News Analysis: Boeing maps out ten-year product strategy

737 Final Assembly Line

777 Final Assembly Line

Following yesterday’s comments from Boeing CEO Jim McNerney, it is becoming increasingly clear that Boeing is inching closer and closer toward the implementation of a decade-long strategy to bring a derivative 777 and clean-sheet 737 replacement to market.
The clearest signs yet came yesterday with comments from McNerney that the airframer has all but abandoned re-engining the 737 and instead sees a replacement for its high-volume narrowbody:
If we could come up with the right airplane in roughly the 2019, 2020 timeframe, I personally feel that there’s a strong argument that the market will wait for us, not withstanding the re-enginging. Most of the feedback we’re getting from customers is alignment with that, but we’ve got to work through this year what the airplane, more precisely, will look like.

Putting our backlog at risk twice, only makes sense if the airplane wants to be developed in 2025 or beyond. I think what we’re learning today about what our customers need and what technologies we have available to us, we are leaning toward development in the 2020 timeframe, but we’re going to confirm that as we go through it this year, reserving the option – if we’re wrong – as we go through the analysis to re-engine. But I don’t think it’s going to go that way.

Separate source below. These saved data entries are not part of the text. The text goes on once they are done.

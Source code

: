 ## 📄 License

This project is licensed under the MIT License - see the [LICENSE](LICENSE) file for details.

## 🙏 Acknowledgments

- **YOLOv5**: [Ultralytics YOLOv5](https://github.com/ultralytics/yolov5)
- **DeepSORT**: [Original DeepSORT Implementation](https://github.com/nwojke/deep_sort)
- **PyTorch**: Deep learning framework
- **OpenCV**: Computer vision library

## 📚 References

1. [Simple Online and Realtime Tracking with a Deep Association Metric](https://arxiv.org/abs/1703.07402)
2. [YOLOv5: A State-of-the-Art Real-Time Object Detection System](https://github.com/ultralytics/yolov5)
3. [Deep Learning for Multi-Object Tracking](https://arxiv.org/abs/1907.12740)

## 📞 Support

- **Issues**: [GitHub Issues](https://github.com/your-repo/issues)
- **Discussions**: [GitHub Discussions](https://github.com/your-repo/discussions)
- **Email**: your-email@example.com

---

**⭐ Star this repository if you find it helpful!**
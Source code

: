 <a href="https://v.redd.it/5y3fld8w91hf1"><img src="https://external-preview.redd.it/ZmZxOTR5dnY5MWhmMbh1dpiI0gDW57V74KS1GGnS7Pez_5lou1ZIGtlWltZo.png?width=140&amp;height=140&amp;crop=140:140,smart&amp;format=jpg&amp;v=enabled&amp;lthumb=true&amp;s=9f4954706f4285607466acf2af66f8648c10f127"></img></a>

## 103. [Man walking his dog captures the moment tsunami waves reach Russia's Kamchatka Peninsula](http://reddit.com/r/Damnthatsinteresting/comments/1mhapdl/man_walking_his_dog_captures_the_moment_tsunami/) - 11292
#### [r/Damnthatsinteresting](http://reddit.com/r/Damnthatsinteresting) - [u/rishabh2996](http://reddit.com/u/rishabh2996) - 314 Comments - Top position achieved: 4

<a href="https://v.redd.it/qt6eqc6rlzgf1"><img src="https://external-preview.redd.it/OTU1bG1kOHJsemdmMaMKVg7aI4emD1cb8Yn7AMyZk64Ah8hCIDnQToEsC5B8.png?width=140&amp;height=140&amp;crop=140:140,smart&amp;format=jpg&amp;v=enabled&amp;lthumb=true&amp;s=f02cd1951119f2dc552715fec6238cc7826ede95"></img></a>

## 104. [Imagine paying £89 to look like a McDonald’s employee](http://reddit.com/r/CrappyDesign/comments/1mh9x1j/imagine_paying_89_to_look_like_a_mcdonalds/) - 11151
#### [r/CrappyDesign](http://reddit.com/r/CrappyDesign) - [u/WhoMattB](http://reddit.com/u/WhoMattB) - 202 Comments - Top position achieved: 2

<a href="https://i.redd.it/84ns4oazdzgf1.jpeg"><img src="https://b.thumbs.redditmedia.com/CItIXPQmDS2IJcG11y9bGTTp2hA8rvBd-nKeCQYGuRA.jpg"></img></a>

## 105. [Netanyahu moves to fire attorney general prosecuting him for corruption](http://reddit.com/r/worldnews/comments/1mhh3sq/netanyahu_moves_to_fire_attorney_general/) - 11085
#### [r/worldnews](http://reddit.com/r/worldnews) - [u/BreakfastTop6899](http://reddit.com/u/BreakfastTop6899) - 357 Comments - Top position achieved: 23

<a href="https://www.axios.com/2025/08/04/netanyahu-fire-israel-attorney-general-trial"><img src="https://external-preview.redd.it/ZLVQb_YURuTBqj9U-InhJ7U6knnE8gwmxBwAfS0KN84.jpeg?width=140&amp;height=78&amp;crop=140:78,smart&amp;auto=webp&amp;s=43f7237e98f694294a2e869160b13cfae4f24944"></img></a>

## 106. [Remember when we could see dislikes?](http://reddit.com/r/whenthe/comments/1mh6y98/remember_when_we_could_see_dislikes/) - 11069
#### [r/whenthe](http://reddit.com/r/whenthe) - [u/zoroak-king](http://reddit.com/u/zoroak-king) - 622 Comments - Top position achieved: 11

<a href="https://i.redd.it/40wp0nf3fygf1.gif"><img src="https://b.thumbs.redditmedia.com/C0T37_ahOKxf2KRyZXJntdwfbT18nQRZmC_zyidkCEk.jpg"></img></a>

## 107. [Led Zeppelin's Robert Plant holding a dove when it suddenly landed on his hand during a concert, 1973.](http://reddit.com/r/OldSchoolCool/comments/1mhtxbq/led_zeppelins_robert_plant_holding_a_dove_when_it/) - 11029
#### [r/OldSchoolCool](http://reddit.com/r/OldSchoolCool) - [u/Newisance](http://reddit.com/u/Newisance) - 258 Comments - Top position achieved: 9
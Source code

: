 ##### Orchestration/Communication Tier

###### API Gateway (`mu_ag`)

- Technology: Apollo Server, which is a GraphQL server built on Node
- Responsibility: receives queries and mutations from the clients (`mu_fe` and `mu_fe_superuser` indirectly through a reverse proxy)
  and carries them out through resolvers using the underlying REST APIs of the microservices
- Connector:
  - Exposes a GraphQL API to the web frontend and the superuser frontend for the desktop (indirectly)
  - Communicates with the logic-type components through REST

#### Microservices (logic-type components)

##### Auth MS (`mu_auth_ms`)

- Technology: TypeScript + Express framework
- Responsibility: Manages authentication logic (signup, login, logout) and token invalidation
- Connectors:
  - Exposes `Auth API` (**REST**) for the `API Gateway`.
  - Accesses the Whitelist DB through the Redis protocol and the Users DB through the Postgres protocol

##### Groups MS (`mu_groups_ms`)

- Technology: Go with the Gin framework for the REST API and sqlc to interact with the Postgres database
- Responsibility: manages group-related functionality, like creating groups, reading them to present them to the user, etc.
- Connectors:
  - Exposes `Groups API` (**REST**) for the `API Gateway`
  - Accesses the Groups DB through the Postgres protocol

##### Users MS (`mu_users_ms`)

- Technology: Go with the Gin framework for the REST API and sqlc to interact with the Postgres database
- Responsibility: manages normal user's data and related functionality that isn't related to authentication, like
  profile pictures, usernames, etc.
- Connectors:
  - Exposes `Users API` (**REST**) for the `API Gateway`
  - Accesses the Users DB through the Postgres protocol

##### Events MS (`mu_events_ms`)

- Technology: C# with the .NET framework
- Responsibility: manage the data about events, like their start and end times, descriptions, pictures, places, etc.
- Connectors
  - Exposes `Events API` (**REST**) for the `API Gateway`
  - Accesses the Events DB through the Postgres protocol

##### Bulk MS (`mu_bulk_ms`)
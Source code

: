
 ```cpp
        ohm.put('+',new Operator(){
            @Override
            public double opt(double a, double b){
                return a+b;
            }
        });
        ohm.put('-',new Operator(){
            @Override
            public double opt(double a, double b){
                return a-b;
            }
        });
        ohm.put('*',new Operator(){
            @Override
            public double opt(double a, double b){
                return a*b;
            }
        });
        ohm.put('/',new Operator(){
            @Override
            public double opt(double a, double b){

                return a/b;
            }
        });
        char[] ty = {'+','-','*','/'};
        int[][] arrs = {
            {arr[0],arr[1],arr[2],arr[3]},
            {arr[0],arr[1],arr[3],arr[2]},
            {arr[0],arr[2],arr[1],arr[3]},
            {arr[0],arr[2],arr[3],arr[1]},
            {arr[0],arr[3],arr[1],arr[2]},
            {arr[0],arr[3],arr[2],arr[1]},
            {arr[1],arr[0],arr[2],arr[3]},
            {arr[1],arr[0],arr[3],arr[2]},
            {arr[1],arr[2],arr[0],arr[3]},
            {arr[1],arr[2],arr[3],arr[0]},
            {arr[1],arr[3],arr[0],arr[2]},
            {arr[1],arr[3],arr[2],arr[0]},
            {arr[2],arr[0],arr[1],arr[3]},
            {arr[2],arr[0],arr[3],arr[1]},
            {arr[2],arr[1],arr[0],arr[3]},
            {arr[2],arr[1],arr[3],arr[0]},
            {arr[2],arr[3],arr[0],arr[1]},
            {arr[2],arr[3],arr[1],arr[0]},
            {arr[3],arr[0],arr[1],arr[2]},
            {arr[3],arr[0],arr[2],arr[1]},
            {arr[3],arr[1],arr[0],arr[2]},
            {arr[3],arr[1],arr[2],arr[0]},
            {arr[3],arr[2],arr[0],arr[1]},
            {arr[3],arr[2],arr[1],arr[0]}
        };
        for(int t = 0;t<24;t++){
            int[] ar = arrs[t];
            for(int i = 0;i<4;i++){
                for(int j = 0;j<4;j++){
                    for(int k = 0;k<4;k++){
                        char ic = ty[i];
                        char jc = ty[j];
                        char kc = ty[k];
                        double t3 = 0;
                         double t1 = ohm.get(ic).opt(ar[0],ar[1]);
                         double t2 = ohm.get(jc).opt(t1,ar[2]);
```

While Virgin America has solidified its role as launch customer for the Airbus A320neo, the competition between the European airframer and Bombardier almost included a third contender, in the form of an all-new aircraft from Boeing, industry sources tell FlightBlogger.
Virgin America says no bid by Boeing was submitted and Boeing as a policy doesn’t discuss its dealings with customers or potential customers.
Virgin’s commonality-driven competition was unlikely to go Boeing’s way, though the timeframe for such an offer of an all-new jet appears to have been “too late” to have been a contender, though it is the airframer’s most advance step yet toward formally offering a new aircraft.
While Boeing’s earnings call yesterday did not directly address specifics on upgrades to the 777, reading between the lines of McNerney’s comments point to new mid-decade derivatives of the company’s largest twin jet.
McNerney says fully replacing a 777 and 737 would not come simultaneously and calls the avoidance of such an overlap as “one of the independent variables in the equation.” For the coming research and development expenditures required for such a project, Boeing’s CEO references “derivatives”, but mentions only one specifically, a further stretch of the 787.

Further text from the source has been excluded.